* **MATERIAL FOR THIS EXERCISE**:
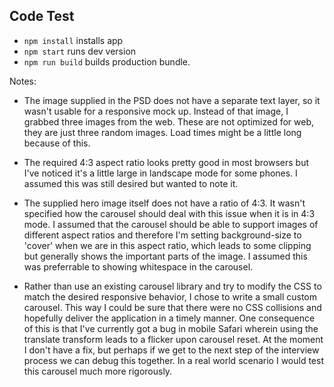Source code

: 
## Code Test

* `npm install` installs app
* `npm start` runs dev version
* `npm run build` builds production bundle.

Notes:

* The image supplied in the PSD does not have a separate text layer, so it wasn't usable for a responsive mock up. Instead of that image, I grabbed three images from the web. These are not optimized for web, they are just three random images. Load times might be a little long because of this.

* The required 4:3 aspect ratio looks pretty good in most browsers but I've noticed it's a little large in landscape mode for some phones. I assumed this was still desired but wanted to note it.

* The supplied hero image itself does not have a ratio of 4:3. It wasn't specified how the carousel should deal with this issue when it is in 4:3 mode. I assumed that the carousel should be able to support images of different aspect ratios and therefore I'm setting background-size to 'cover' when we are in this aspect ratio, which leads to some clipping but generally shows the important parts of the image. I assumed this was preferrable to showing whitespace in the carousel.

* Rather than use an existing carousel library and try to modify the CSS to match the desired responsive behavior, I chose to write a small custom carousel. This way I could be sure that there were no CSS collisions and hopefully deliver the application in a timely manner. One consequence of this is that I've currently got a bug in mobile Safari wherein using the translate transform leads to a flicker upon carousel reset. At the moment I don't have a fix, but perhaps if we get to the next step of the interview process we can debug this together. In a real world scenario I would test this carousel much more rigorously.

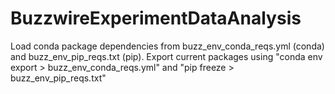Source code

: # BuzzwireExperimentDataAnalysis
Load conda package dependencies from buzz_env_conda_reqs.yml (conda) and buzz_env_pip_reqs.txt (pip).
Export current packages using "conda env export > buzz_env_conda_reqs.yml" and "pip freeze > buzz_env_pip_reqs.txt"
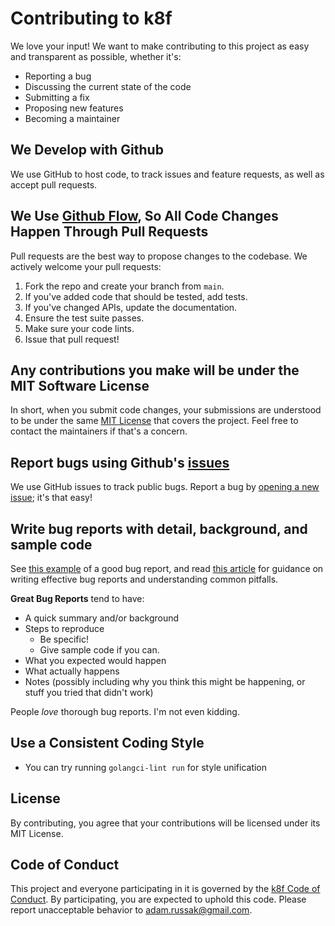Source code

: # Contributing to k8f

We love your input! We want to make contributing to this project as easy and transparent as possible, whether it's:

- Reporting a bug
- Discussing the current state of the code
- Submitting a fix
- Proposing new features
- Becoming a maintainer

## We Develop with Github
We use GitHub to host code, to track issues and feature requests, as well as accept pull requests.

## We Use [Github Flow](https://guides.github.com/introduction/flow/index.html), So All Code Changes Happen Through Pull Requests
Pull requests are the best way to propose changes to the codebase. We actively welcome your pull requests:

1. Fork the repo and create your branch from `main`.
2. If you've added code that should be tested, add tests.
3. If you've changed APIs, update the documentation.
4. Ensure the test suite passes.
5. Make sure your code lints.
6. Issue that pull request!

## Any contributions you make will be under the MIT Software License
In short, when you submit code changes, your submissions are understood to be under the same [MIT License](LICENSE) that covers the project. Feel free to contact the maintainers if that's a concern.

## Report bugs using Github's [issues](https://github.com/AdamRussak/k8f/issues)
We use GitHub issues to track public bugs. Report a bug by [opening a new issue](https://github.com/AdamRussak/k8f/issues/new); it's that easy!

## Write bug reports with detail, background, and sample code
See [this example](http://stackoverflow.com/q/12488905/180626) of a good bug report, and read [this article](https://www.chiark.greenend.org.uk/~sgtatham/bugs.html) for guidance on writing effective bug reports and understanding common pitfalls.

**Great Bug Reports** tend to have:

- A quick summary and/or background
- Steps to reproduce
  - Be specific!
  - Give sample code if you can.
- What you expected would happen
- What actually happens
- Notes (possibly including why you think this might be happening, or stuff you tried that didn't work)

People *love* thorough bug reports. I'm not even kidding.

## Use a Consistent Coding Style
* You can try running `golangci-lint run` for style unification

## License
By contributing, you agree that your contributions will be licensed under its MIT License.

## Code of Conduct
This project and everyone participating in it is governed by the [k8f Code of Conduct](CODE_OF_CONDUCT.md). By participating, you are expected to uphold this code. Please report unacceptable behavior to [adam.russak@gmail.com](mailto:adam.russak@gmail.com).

* **PROBLEM**: Retype, in the same exact form, the lines of the material above from the line holding "Pull requests are" through the line holding "- What actually happens".

* **RESPONSE AREA**:
Pull requests are the best way to propose changes to the codebase. We actively welcome your pull requests:

1. Fork the repo and create your branch from `main`.
2. If you've added code that should be tested, add tests.
3. If you've changed APIs, update the documentation.
4. Ensure the test suite passes.
5. Make sure your code lints.
6. Issue that pull request!

## Any contributions you make will be under the MIT Software License
In short, when you submit code changes, your submissions are understood to be under the same [MIT License](LICENSE) that covers the project. Feel free to contact the maintainers if that's a concern.

## Report bugs using Github's [issues](https://github.com/AdamRussak/k8f/issues)
We use GitHub issues to track public bugs. Report a bug by [opening a new issue](https://github.com/AdamRussak/k8f/issues/new); it's that easy!

## Write bug reports with detail, background, and sample code
See [this example](http://stackoverflow.com/q/12488905/180626) of a good bug report, and read [this article](https://www.chiark.greenend.org.uk/~sgtatham/bugs.html) for guidance on writing effective bug reports and understanding common pitfalls.

**Great Bug Reports** tend to have:

- A quick summary and/or background
- Steps to reproduce
  - Be specific!
  - Give sample code if you can.
- What you expected would happen
- What actually happens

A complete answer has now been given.